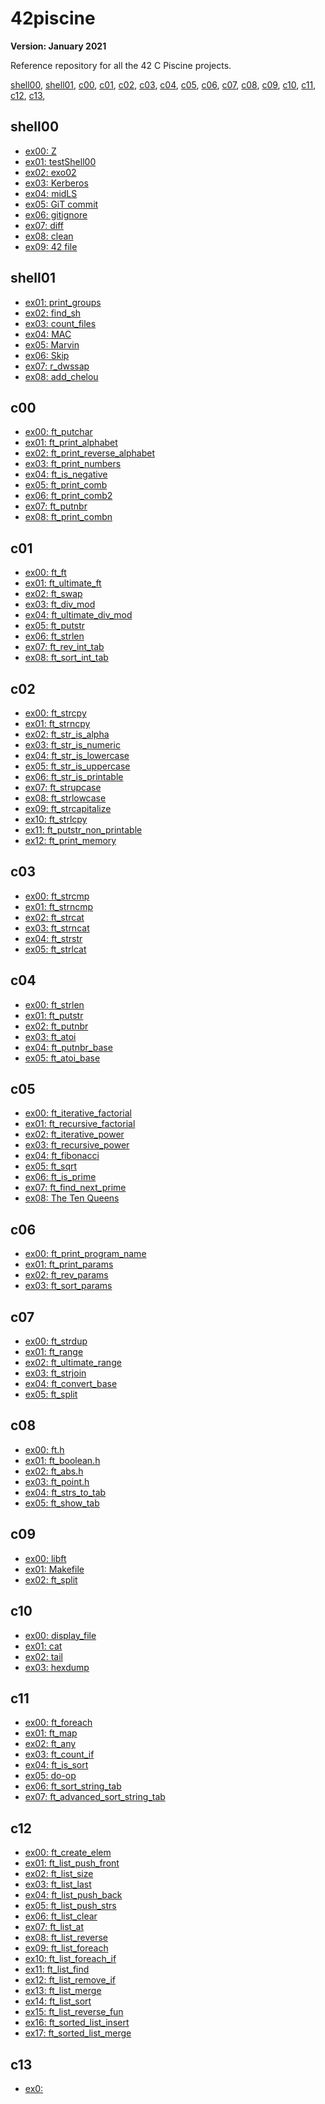 # 42piscine

**Version: January 2021**

Reference repository for all the 42 C Piscine projects.

[shell00](#shell00),
[shell01](#shell01),
[c00](#c00),
[c01](#c01),
[c02](#c02),
[c03](#c03),
[c04](#c04),
[c05](#c05),
[c06](#c06),
[c07](#c07),
[c08](#c08),
[c09](#c09),
[c10](#c10),
[c11](#c11),
[c12](#c12),
[c13](#c13),

## shell00

- [ex00: Z](/shell00/ex00/z)
- [ex01: testShell00](/shell00/ex01/)
- [ex02: exo02](/shell00/ex02/)
- [ex03: Kerberos](/shell00/ex03/klist.txt)
- [ex04: midLS](/shell00/ex04/midLS)
- [ex05: GiT commit](/shell00/ex05/git_commit.sh)
- [ex06: gitignore](/shell00/ex06/git_ignore.sh)
- [ex07: diff](/shell00/ex07/b)
- [ex08: clean](/shell00/ex08/clean)
- [ex09: 42 file](/shell00/ex09/ft_magic)

## shell01

- [ex01: print_groups](/shell01/ex01/print_groups.sh)
- [ex02: find_sh](/shell01/ex02/find_sh.sh)
- [ex03: count_files](/shell01/ex03/count_files.sh)
- [ex04: MAC](/shell01/ex04/MAC.sh)
- [ex05: Marvin](/shell01/ex05/)
- [ex06: Skip](/shell01/ex06/skip.sh)
- [ex07: r_dwssap](/shell01/ex07/r_dwssap.sh)
- [ex08: add_chelou](/shell01/ex08/add_chelou.sh)

## c00

- [ex00: ft_putchar](/c00/ex00/ft_putchar.c)
- [ex01: ft_print_alphabet](/c00/ex01/ft_print_alphabet.c)
- [ex02: ft_print_reverse_alphabet](/c00/ex02/ft_print_reverse_alphabet.c)
- [ex03: ft_print_numbers](/c00/ex03/ft_print_numbers.c)
- [ex04: ft_is_negative](/c00/ex04/ft_is_negative.c)
- [ex05: ft_print_comb](/c00/ex05/ft_print_comb.c)
- [ex06: ft_print_comb2](/c00/ex06/ft_print_comb2.c)
- [ex07: ft_putnbr](/c00/ex07/ft_putnbr.c)
- [ex08: ft_print_combn](/c00/ex08/ft_print_combn.c)

## c01

- [ex00: ft_ft](/c01/ex00/ft_ft.c)
- [ex01: ft_ultimate_ft](/c01/ex01/ft_ultimate_ft.c)
- [ex02: ft_swap](/c01/ex02/ft_swap.c)
- [ex03: ft_div_mod](/c01/ex03/ft_div_mod.c)
- [ex04: ft_ultimate_div_mod](/c01/ex04/ft_ultimate_div_mod.c)
- [ex05: ft_putstr](/c01/ex05/ft_putstr.c)
- [ex06: ft_strlen](/c01/ex06/ft_strlen.c)
- [ex07: ft_rev_int_tab](/c01/ex07/ft_rev_int_tab.c)
- [ex08: ft_sort_int_tab](/c01/ex08/ft_sort_int_tab.c)

## c02

- [ex00: ft_strcpy](/c02/ex00/ft_strcpy.c)
- [ex01: ft_strncpy](/c02/ex01/ft_strncpy.c)
- [ex02: ft_str_is_alpha](/c02/ex02/ft_str_is_alpha.c)
- [ex03: ft_str_is_numeric](/c02/ex03/ft_str_is_numeric.c)
- [ex04: ft_str_is_lowercase](/c02/ex04/ft_str_is_lowercase.c)
- [ex05: ft_str_is_uppercase](/c02/ex05/ft_str_is_uppercase.c)
- [ex06: ft_str_is_printable](/c02/ex06/ft_str_is_printable.c)
- [ex07: ft_strupcase](/c02/ex07/ft_strupcase.c)
- [ex08: ft_strlowcase](/c02/ex08/ft_strlowcase.c)
- [ex09: ft_strcapitalize](/c02/ex09/ft_strcapitalize.c)
- [ex10: ft_strlcpy](/c02/ex10/ft_strlcpy.c)
- [ex11: ft_putstr_non_printable](/c02/ex11/ft_putstr_non_printable.c)
- [ex12: ft_print_memory](/c02/ex12/ft_print_memory.c)

## c03

- [ex00: ft_strcmp](/c03/ex00/ft_strcmp.c)
- [ex01: ft_strncmp](/c03/ex01/ft_strncmp.c)
- [ex02: ft_strcat](/c03/ex02/ft_strcat.c)
- [ex03: ft_strncat](/c03/ex03/ft_strncat.c)
- [ex04: ft_strstr](/c03/ex04/ft_strstr.c)
- [ex05: ft_strlcat](/c03/ex05/ft_strlcat.c)

## c04

- [ex00: ft_strlen](/c04/ex00/ft_strlen.c)
- [ex01: ft_putstr](/c04/ex01/ft_putstr.c)
- [ex02: ft_putnbr](/c04/ex02/ft_putnbr.c)
- [ex03: ft_atoi](/c04/ex03/ft_atoi.c)
- [ex04: ft_putnbr_base](/c04/ex04/ft_putnbr_base.c)
- [ex05: ft_atoi_base](/c04/ex05/ft_atoi_base.c)

## c05

- [ex00: ft_iterative_factorial](/c05/ex00/ft_iterative_factorial.c)
- [ex01: ft_recursive_factorial](/c05/ex01/ft_recursive_factorial.c)
- [ex02: ft_iterative_power](/c05/ex02/ft_iterative_power.c)
- [ex03: ft_recursive_power](/c05/ex03/ft_recursive_power.c)
- [ex04: ft_fibonacci](/c05/ex04/ft_fibonacci.c)
- [ex05: ft_sqrt](/c05/ex05/ft_sqrt.c)
- [ex06: ft_is_prime](/c05/ex06/ft_is_prime.c)
- [ex07: ft_find_next_prime](/c05/ex07/ft_find_next_prime.c)
- [ex08: The Ten Queens](/c05/ex08/ft_ten_queens_puzzle.c)

## c06

- [ex00: ft_print_program_name](/c06/ex00/ft_print_program_name.c)
- [ex01: ft_print_params](/c06/ex01/ft_print_params.c)
- [ex02: ft_rev_params](/c06/ex02/ft_rev_params.c)
- [ex03: ft_sort_params](/c06/ex03/ft_sort_params.c)

## c07

- [ex00: ft_strdup](/c07/ex00/ft_strdup.c)
- [ex01: ft_range](/c07/ex01/ft_range.c)
- [ex02: ft_ultimate_range](/c07/ex02/ft_ultimate_range.c)
- [ex03: ft_strjoin](/c07/ex03/ft_strjoin.c)
- [ex04: ft_convert_base](/c07/ex04/)
- [ex05: ft_split](/c07/ex05/ft_split.c)

## c08

- [ex00: ft.h](/c08/ex00/ft.h)
- [ex01: ft_boolean.h](/c08/ex01/ft_boolean.h)
- [ex02: ft_abs.h](/c08/ex02/ft_abs.h)
- [ex03: ft_point.h](/c08/ex03/ft_point.h)
- [ex04: ft_strs_to_tab](/c08/ex04/)
- [ex05: ft_show_tab](/c08/ex05/ft_show_tab.c)

## c09

- [ex00: libft](/c09/ex00/)
- [ex01: Makefile](/c09/ex01/)
- [ex02: ft_split](/c09/ex02/ft_split.c)

## c10

- [ex00: display_file](/c10/ex00/)
- [ex01: cat](/c10/ex01/)
- [ex02: tail](/c10/ex02/)
- [ex03: hexdump](/c10/ex03/)

## c11

- [ex00: ft_foreach](/c11/ex00/ft_foreach.c)
- [ex01: ft_map](/c11/ex01/ft_map.c)
- [ex02: ft_any](/c11/ex02/ft_any.c)
- [ex03: ft_count_if](/c11/ex03/ft_count_if.c)
- [ex04: ft_is_sort](/c11/ex04/ft_is_sort.c)
- [ex05: do-op](/c11/ex05/)
- [ex06: ft_sort_string_tab](/c11/ex06/ft_sort_string_tab.c)
- [ex07: ft_advanced_sort_string_tab](/c11/ex07/ft_advanced_sort_string_tab.c)

## c12

- [ex00: ft_create_elem](/c12/ex00/ft_create_elem.c)
- [ex01: ft_list_push_front](/c12/ex01/ft_list_push_front.c)
- [ex02: ft_list_size](/c12/ex02/ft_list_size.c)
- [ex03: ft_list_last](/c12/ex03/ft_list_last.c)
- [ex04: ft_list_push_back](/c12/ex04/ft_list_push_back.c)
- [ex05: ft_list_push_strs](/c12/ex05/ft_list_push_strs.c)
- [ex06: ft_list_clear](/c12/ex06/ft_list_clear.c)
- [ex07: ft_list_at](/c12/ex07/ft_list_at.c)
- [ex08: ft_list_reverse](/c12/ex08/ft_list_reverse.c)
- [ex09: ft_list_foreach](/c12/ex09/ft_list_foreach.c)
- [ex10: ft_list_foreach_if](/c12/ex10/ft_list_foreach_if.c)
- [ex11: ft_list_find](/c12/ex11/ft_list_find.c)
- [ex12: ft_list_remove_if](/c12/ex12/ft_list_remove_if.c)
- [ex13: ft_list_merge](/c12/ex13/ft_list_merge.c)
- [ex14: ft_list_sort](/c12/ex14/ft_list_sort.c)
- [ex15: ft_list_reverse_fun](/c12/ex15/ft_list_reverse_fun.c)
- [ex16: ft_sorted_list_insert](/c12/ex16/ft_sorted_list_insert.c)
- [ex17: ft_sorted_list_merge](/c12/ex17/ft_sorted_list_merge.c)

## c13

- [ex0: ](//ex0/)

..............................

• [Required work] In the data above, retype exactly and only the lines between the one holding "- [ex02: ft_putnbr](/c04/ex02/ft_putnbr.c)" and the one holding "- [ex01: ft_boolean.h](/c08/ex01/ft_boolean.h)", inclusive.

• [Expected output]
- [ex02: ft_putnbr](/c04/ex02/ft_putnbr.c)
- [ex03: ft_atoi](/c04/ex03/ft_atoi.c)
- [ex04: ft_putnbr_base](/c04/ex04/ft_putnbr_base.c)
- [ex05: ft_atoi_base](/c04/ex05/ft_atoi_base.c)

## c05

- [ex00: ft_iterative_factorial](/c05/ex00/ft_iterative_factorial.c)
- [ex01: ft_recursive_factorial](/c05/ex01/ft_recursive_factorial.c)
- [ex02: ft_iterative_power](/c05/ex02/ft_iterative_power.c)
- [ex03: ft_recursive_power](/c05/ex03/ft_recursive_power.c)
- [ex04: ft_fibonacci](/c05/ex04/ft_fibonacci.c)
- [ex05: ft_sqrt](/c05/ex05/ft_sqrt.c)
- [ex06: ft_is_prime](/c05/ex06/ft_is_prime.c)
- [ex07: ft_find_next_prime](/c05/ex07/ft_find_next_prime.c)
- [ex08: The Ten Queens](/c05/ex08/ft_ten_queens_puzzle.c)

## c06

- [ex00: ft_print_program_name](/c06/ex00/ft_print_program_name.c)
- [ex01: ft_print_params](/c06/ex01/ft_print_params.c)
- [ex02: ft_rev_params](/c06/ex02/ft_rev_params.c)
- [ex03: ft_sort_params](/c06/ex03/ft_sort_params.c)

## c07

- [ex00: ft_strdup](/c07/ex00/ft_strdup.c)
- [ex01: ft_range](/c07/ex01/ft_range.c)
- [ex02: ft_ultimate_range](/c07/ex02/ft_ultimate_range.c)
- [ex03: ft_strjoin](/c07/ex03/ft_strjoin.c)
- [ex04: ft_convert_base](/c07/ex04/)
- [ex05: ft_split](/c07/ex05/ft_split.c)

## c08

- [ex00: ft.h](/c08/ex00/ft.h)
- [ex01: ft_boolean.h](/c08/ex01/ft_boolean.h)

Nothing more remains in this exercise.